EXERCISE PROMPT
The entries below need to be written out exactly, with no pictures included.

** Opening DATA SUPPLIED block **

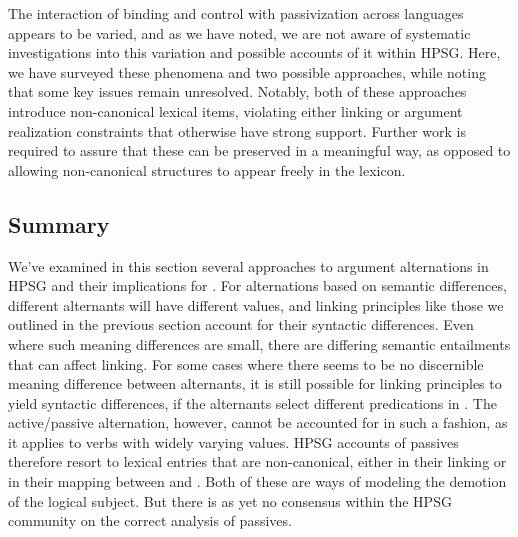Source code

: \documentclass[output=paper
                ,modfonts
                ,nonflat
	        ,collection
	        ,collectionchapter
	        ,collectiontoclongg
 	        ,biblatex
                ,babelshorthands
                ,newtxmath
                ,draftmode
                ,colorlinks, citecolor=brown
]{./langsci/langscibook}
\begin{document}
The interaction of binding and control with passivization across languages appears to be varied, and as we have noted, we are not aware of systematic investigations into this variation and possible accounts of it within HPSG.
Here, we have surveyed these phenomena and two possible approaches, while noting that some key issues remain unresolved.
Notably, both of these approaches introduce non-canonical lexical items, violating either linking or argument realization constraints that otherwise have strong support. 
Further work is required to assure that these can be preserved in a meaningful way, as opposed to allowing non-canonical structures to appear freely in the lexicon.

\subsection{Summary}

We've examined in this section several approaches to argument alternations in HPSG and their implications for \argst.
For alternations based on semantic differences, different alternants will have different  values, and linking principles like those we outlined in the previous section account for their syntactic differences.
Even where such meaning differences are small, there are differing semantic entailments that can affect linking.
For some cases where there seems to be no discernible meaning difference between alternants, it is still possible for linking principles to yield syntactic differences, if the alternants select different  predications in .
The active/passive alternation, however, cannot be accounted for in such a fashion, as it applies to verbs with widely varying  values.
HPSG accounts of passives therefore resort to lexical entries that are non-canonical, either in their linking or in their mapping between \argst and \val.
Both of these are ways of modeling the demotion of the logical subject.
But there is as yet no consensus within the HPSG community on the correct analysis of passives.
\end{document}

** Closing DATA SUPPLIED block **

RESULT BELOW
Source code

: \documentclass[output=paper
                ,modfonts
                ,nonflat
	        ,collection
	        ,collectionchapter
	        ,collectiontoclongg
 	        ,biblatex
                ,babelshorthands
                ,newtxmath
                ,draftmode
                ,colorlinks, citecolor=brown
]{./langsci/langscibook}
\begin{document}
The interaction of binding and control with passivization across languages appears to be varied, and as we have noted, we are not aware of systematic investigations into this variation and possible accounts of it within HPSG.
Here, we have surveyed these phenomena and two possible approaches, while noting that some key issues remain unresolved.
Notably, both of these approaches introduce non-canonical lexical items, violating either linking or argument realization constraints that otherwise have strong support. 
Further work is required to assure that these can be preserved in a meaningful way, as opposed to allowing non-canonical structures to appear freely in the lexicon.

\subsection{Summary}

We've examined in this section several approaches to argument alternations in HPSG and their implications for \argst.
For alternations based on semantic differences, different alternants will have different  values, and linking principles like those we outlined in the previous section account for their syntactic differences.
Even where such meaning differences are small, there are differing semantic entailments that can affect linking.
For some cases where there seems to be no discernible meaning difference between alternants, it is still possible for linking principles to yield syntactic differences, if the alternants select different  predications in .
The active/passive alternation, however, cannot be accounted for in such a fashion, as it applies to verbs with widely varying  values.
HPSG accounts of passives therefore resort to lexical entries that are non-canonical, either in their linking or in their mapping between \argst and \val.
Both of these are ways of modeling the demotion of the logical subject.
But there is as yet no consensus within the HPSG community on the correct analysis of passives.
\end{document}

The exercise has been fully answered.